» **Your goal**
In the copy, include every entry exactly but none of the pictures.

» **Input data**
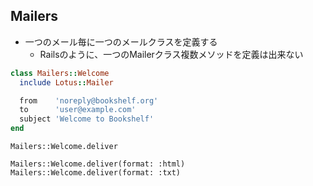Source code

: 
## Mailers

* 一つのメール毎に一つのメールクラスを定義する
  * Railsのように、一つのMailerクラス複数メソッドを定義は出来ない

```ruby
class Mailers::Welcome
  include Lotus::Mailer

  from    'noreply@bookshelf.org'
  to      'user@example.com'
  subject 'Welcome to Bookshelf'
end
```

```
Mailers::Welcome.deliver

Mailers::Welcome.deliver(format: :html)
Mailers::Welcome.deliver(format: :txt)
```
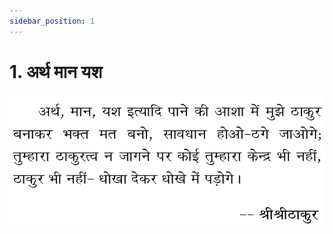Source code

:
 ```yaml
---
sidebar_position: 1
---
```


# 1. अर्थ मान यश


![अर्थ मान यश](../../../static/img/hindi/arth_maan_yaash.png)
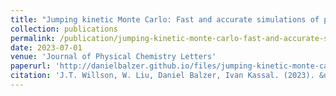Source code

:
 ```yaml
---
title: "Jumping kinetic Monte Carlo: Fast and accurate simulations of partially delocalised charge transport in organic semiconductors"
collection: publications
permalink: /publication/jumping-kinetic-monte-carlo-fast-and-accurate-simulations-of-partially-delocalised-charge-transport-in-organic-semiconductors
date: 2023-07-01
venue: 'Journal of Physical Chemistry Letters'
paperurl: 'http://danielbalzer.github.io/files/jumping-kinetic-monte-carlo-fast-and-accurate-simulations-of-partially-delocalised-charge-transport-in-organic-semiconductors.pdf'
citation: 'J.T. Willson, W. Liu, Daniel Balzer, Ivan Kassal. (2023). &quot;Jumping kinetic Monte Carlo: Fast and accurate simulations of partially delocalised charge transport in organic semiconductors.&quot; <i>Journal of Physical Chemistry Letters</i>.'
---
```

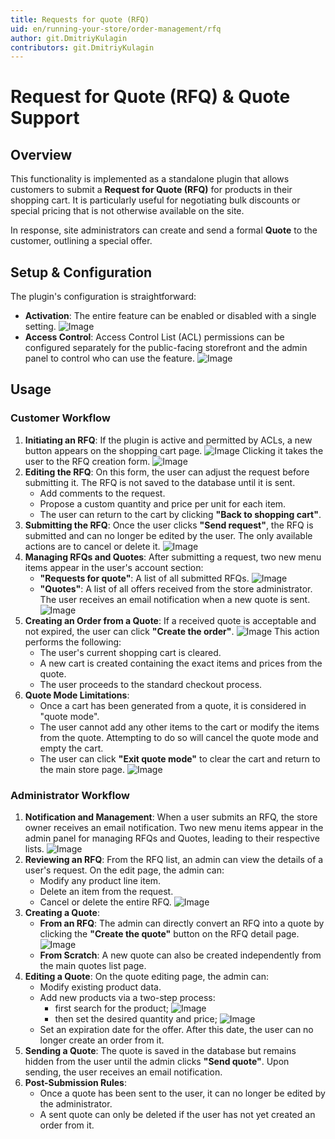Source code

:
 ```yaml
---
title: Requests for quote (RFQ)
uid: en/running-your-store/order-management/rfq
author: git.DmitriyKulagin
contributors: git.DmitriyKulagin
---
```


# Request for Quote (RFQ) & Quote Support

## Overview

This functionality is implemented as a standalone plugin that allows customers to submit a **Request for Quote (RFQ)** for products in their shopping cart. It is particularly useful for negotiating bulk discounts or special pricing that is not otherwise available on the site.

In response, site administrators can create and send a formal **Quote** to the customer, outlining a special offer.

## Setup & Configuration

The plugin's configuration is straightforward:

- **Activation**: The entire feature can be enabled or disabled with a single setting.
    ![Image](_static/rfq/configure.png)
- **Access Control**: Access Control List (ACL) permissions can be configured separately for the public-facing storefront and the admin panel to control who can use the feature.
    ![Image](_static/rfq/acl.png)

## Usage

### Customer Workflow

1. **Initiating an RFQ**: If the plugin is active and permitted by ACLs, a new button appears on the shopping cart page.
    ![Image](_static/rfq/sc_request.png)
Clicking it takes the user to the RFQ creation form.
    ![Image](_static/rfq/sc_request_form.png)
1. **Editing the RFQ**: On this form, the user can adjust the request before submitting it. The RFQ is not saved to the database until it is sent.
    - Add comments to the request.
    - Propose a custom quantity and price per unit for each item.
    - The user can return to the cart by clicking **"Back to shopping cart"**.
1. **Submitting the RFQ**: Once the user clicks **"Send request"**, the RFQ is submitted and can no longer be edited by the user. The only available actions are to cancel or delete it.
    ![Image](_static/rfq/sc_request_form_create.png)
1. **Managing RFQs and Quotes**: After submitting a request, two new menu items appear in the user's account section:
    - **"Requests for quote"**: A list of all submitted RFQs.
        ![Image](_static/rfq/sc_request_list.png)
    - **"Quotes"**: A list of all offers received from the store administrator. The user receives an email notification when a new quote is sent.
    ![Image](_static/rfq/customer_q_list.png)
1. **Creating an Order from a Quote**: If a received quote is acceptable and not expired, the user can click **"Create the order"**.
    ![Image](_static/rfq/customer_q_create_order.png)
This action performs the following:
    - The user's current shopping cart is cleared.
    - A new cart is created containing the exact items and prices from the quote.
    - The user proceeds to the standard checkout process.
1. **Quote Mode Limitations**:
    - Once a cart has been generated from a quote, it is considered in "quote mode".
    - The user cannot add any other items to the cart or modify the items from the quote. Attempting to do so will cancel the quote mode and empty the cart.
    - The user can click **"Exit quote mode"** to clear the cart and return to the main store page.
    ![Image](_static/rfq/sc_by_q.png)

### Administrator Workflow

1. **Notification and Management**: When a user submits an RFQ, the store owner receives an email notification. Two new menu items appear in the admin panel for managing RFQs and Quotes, leading to their respective lists.
    ![Image](_static/rfq/admin_rfq.png)
1. **Reviewing an RFQ**: From the RFQ list, an admin can view the details of a user's request. On the edit page, the admin can:
    - Modify any product line item.
    - Delete an item from the request.
    - Cancel or delete the entire RFQ.
    ![Image](_static/rfq/admin_rfq_edit.png)
1. **Creating a Quote**:
    - **From an RFQ**: The admin can directly convert an RFQ into a quote by clicking the **"Create the quote"** button on the RFQ detail page.
    ![Image](_static/rfq/admin_rfq_create_q.png)
    - **From Scratch**: A new quote can also be created independently from the main quotes list page.
1. **Editing a Quote**: On the quote editing page, the admin can:
    - Modify existing product data.
    - Add new products via a two-step process:
        - first search for the product;
        ![Image](_static/rfq/admin_create_q.png)
        - then set the desired quantity and price;
        ![Image](_static/rfq/admin_create_q_product.png)
    - Set an expiration date for the offer. After this date, the user can no longer create an order from it.
1. **Sending a Quote**: The quote is saved in the database but remains hidden from the user until the admin clicks **"Send quote"**. Upon sending, the user receives an email notification.
1. **Post-Submission Rules**:
    - Once a quote has been sent to the user, it can no longer be edited by the administrator.
    - A sent quote can only be deleted if the user has not yet created an order from it.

» **Solution to the exercise**
Source code

: 
## Mailers

* 一つのメール毎に一つのメールクラスを定義する
  * Railsのように、一つのMailerクラス複数メソッドを定義は出来ない

```ruby
class Mailers::Welcome
  include Lotus::Mailer

  from    'noreply@bookshelf.org'
  to      'user@example.com'
  subject 'Welcome to Bookshelf'
end
```

```
Mailers::Welcome.deliver

Mailers::Welcome.deliver(format: :html)
Mailers::Welcome.deliver(format: :txt)
```
Source code

:
 ```yaml
---
sidebar_position: 1
---
```


# 1. अर्थ मान यश


![अर्थ मान यश](../../../static/img/hindi/arth_maan_yaash.png)
Source code

:
 ```yaml
---
title: "Jumping kinetic Monte Carlo: Fast and accurate simulations of partially delocalised charge transport in organic semiconductors"
collection: publications
permalink: /publication/jumping-kinetic-monte-carlo-fast-and-accurate-simulations-of-partially-delocalised-charge-transport-in-organic-semiconductors
date: 2023-07-01
venue: 'Journal of Physical Chemistry Letters'
paperurl: 'http://danielbalzer.github.io/files/jumping-kinetic-monte-carlo-fast-and-accurate-simulations-of-partially-delocalised-charge-transport-in-organic-semiconductors.pdf'
citation: 'J.T. Willson, W. Liu, Daniel Balzer, Ivan Kassal. (2023). &quot;Jumping kinetic Monte Carlo: Fast and accurate simulations of partially delocalised charge transport in organic semiconductors.&quot; <i>Journal of Physical Chemistry Letters</i>.'
---
```

Source code

:
 ```yaml
---
title: Requests for quote (RFQ)
uid: en/running-your-store/order-management/rfq
author: git.DmitriyKulagin
contributors: git.DmitriyKulagin
---
```


# Request for Quote (RFQ) & Quote Support

## Overview

This functionality is implemented as a standalone plugin that allows customers to submit a **Request for Quote (RFQ)** for products in their shopping cart. It is particularly useful for negotiating bulk discounts or special pricing that is not otherwise available on the site.

In response, site administrators can create and send a formal **Quote** to the customer, outlining a special offer.

## Setup & Configuration

The plugin's configuration is straightforward:

- **Activation**: The entire feature can be enabled or disabled with a single setting.
    ![Image](_static/rfq/configure.png)
- **Access Control**: Access Control List (ACL) permissions can be configured separately for the public-facing storefront and the admin panel to control who can use the feature.
    ![Image](_static/rfq/acl.png)

## Usage

### Customer Workflow

1. **Initiating an RFQ**: If the plugin is active and permitted by ACLs, a new button appears on the shopping cart page.
    ![Image](_static/rfq/sc_request.png)
Clicking it takes the user to the RFQ creation form.
    ![Image](_static/rfq/sc_request_form.png)
1. **Editing the RFQ**: On this form, the user can adjust the request before submitting it. The RFQ is not saved to the database until it is sent.
    - Add comments to the request.
    - Propose a custom quantity and price per unit for each item.
    - The user can return to the cart by clicking **"Back to shopping cart"**.
1. **Submitting the RFQ**: Once the user clicks **"Send request"**, the RFQ is submitted and can no longer be edited by the user. The only available actions are to cancel or delete it.
    ![Image](_static/rfq/sc_request_form_create.png)
1. **Managing RFQs and Quotes**: After submitting a request, two new menu items appear in the user's account section:
    - **"Requests for quote"**: A list of all submitted RFQs.
        ![Image](_static/rfq/sc_request_list.png)
    - **"Quotes"**: A list of all offers received from the store administrator. The user receives an email notification when a new quote is sent.
    ![Image](_static/rfq/customer_q_list.png)
1. **Creating an Order from a Quote**: If a received quote is acceptable and not expired, the user can click **"Create the order"**.
    ![Image](_static/rfq/customer_q_create_order.png)
This action performs the following:
    - The user's current shopping cart is cleared.
    - A new cart is created containing the exact items and prices from the quote.
    - The user proceeds to the standard checkout process.
1. **Quote Mode Limitations**:
    - Once a cart has been generated from a quote, it is considered in "quote mode".
    - The user cannot add any other items to the cart or modify the items from the quote. Attempting to do so will cancel the quote mode and empty the cart.
    - The user can click **"Exit quote mode"** to clear the cart and return to the main store page.
    ![Image](_static/rfq/sc_by_q.png)

### Administrator Workflow

1. **Notification and Management**: When a user submits an RFQ, the store owner receives an email notification. Two new menu items appear in the admin panel for managing RFQs and Quotes, leading to their respective lists.
    ![Image](_static/rfq/admin_rfq.png)
1. **Reviewing an RFQ**: From the RFQ list, an admin can view the details of a user's request. On the edit page, the admin can:
    - Modify any product line item.
    - Delete an item from the request.
    - Cancel or delete the entire RFQ.
    ![Image](_static/rfq/admin_rfq_edit.png)
1. **Creating a Quote**:
    - **From an RFQ**: The admin can directly convert an RFQ into a quote by clicking the **"Create the quote"** button on the RFQ detail page.
    ![Image](_static/rfq/admin_rfq_create_q.png)
    - **From Scratch**: A new quote can also be created independently from the main quotes list page.
1. **Editing a Quote**: On the quote editing page, the admin can:
    - Modify existing product data.
    - Add new products via a two-step process:
        - first search for the product;
        ![Image](_static/rfq/admin_create_q.png)
        - then set the desired quantity and price;
        ![Image](_static/rfq/admin_create_q_product.png)
    - Set an expiration date for the offer. After this date, the user can no longer create an order from it.
1. **Sending a Quote**: The quote is saved in the database but remains hidden from the user until the admin clicks **"Send quote"**. Upon sending, the user receives an email notification.
1. **Post-Submission Rules**:
    - Once a quote has been sent to the user, it can no longer be edited by the administrator.
    - A sent quote can only be deleted if the user has not yet created an order from it.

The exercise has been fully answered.